Casa-Palacio Sevillana

Patio`s view from the hallway.

Las Dueñas, Casa de Pilatos, Los Pinelos, Casa de la Condesa de Lebrija are some examples of Seville Palace House that can be visited nowdays and that delight Sevillans and visitors.

Origin of the Seville Palace House

Its origin is without a doubt, Roman and its evolution is a product of the history of the city of Seville, along with several archaeological influences over the centuries:  Romans, Arabs and later on,the Italian Renaissance will have a fundamental role in its evolution.

 The layout of the historic city, surrounded by walls from the 12th century, has an Islamic origin. It is a magical labyrinthine of narrow alleys. A big part of the Wall was destroyed in the century XIX.

 According to the Islamic urbanism model, there are no rules of any kind, as long as the neighbors are not disturbed and privacy is maintained. Nor can one flaunt wealth, since all Muslims are to be equal in the eyes of Allah.

 Therefore the houses are built towards the interior, showing the alley a simple whitewashed façade and keeping its secrets of beauty and freshness inside the houses. Patios and gardens with wells and fountains and magnificent tile cloths are hidden behind the simple exterior walls.

The Casa de Pilatos

 Casa de Pilatos, is the first Seville palace house to open its façade to the outside at the begining of the century 16 th.The Marquis of Tarifa on his pilgrimage trip to Jerusalem passes through Italy and discovers the Italian Renaissance. He will be the one to commission a series of Renaissance works in Genova, including the main facade for his Seville palace.

With the introducction of the Renaissance style in the city, many of the noble families will start to work their houses towards the outside.

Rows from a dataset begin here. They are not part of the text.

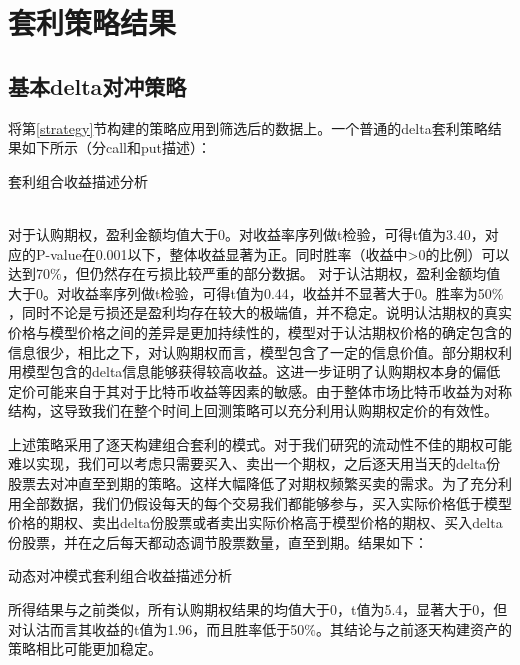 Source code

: \section{套利策略结果}
\subsection{基本delta对冲策略}
将第\ref{strategy}节构建的策略应用到筛选后的数据上。一个普通的delta套利策略结果如下所示（分call和put描述）： 
~\\ 
\begin{table}[H]
    \caption{套利组合收益描述分析}
    \centering
    
    
\end{table}

~\\
对于认购期权，盈利金额均值大于0。对收益率序列做t检验，可得t值为3.40，对应的P-value在0.001以下，整体收益显著为正。同时胜率（收益中>0的比例）可以达到70$\%$，但仍然存在亏损比较严重的部分数据。
对于认沽期权，盈利金额均值大于0。对收益率序列做t检验，可得t值为0.44，收益并不显著大于0。胜率为50$\%$，同时不论是亏损还是盈利均存在较大的极端值，并不稳定。说明认沽期权的真实价格与模型价格之间的差异是更加持续性的，模型对于认沽期权价格的确定包含的信息很少，相比之下，对认购期权而言，模型包含了一定的信息价值。部分期权利用模型包含的delta信息能够获得较高收益。这进一步证明了认购期权本身的偏低定价可能来自于其对于比特币收益等因素的敏感。由于整体市场比特币收益为对称结构，这导致我们在整个时间上回测策略可以充分利用认购期权定价的有效性。
\par{上述策略采用了逐天构建组合套利的模式。对于我们研究的流动性不佳的期权可能难以实现，我们可以考虑只需要买入、卖出一个期权，之后逐天用当天的delta份股票去对冲直至到期的策略。这样大幅降低了对期权频繁买卖的需求。为了充分利用全部数据，我们仍假设每天的每个交易我们都能够参与，买入实际价格低于模型价格的期权、卖出delta份股票或者卖出实际价格高于模型价格的期权、买入delta份股票，并在之后每天都动态调节股票数量，直至到期。结果如下：
}
\begin{table}[H]
    \caption{动态对冲模式套利组合收益描述分析}
    \centering
    

\end{table}
所得结果与之前类似，所有认购期权结果的均值大于0，t值为5.4，显著大于0，但对认沽而言其收益的t值为1.96，而且胜率低于50$\%$。其结论与之前逐天构建资产的策略相比可能更加稳定。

Then, balconies and windows with bars  start appering in the outside of he houses. Although the structure of the main entrance  of the house,will continue to be at an angle, so that the main patio from the inside of the building cannot be seen from the Street. It will have to wait for the Romantic period, in the XIX century, so that it becomes fashionable to show the patios, through the Iron doors.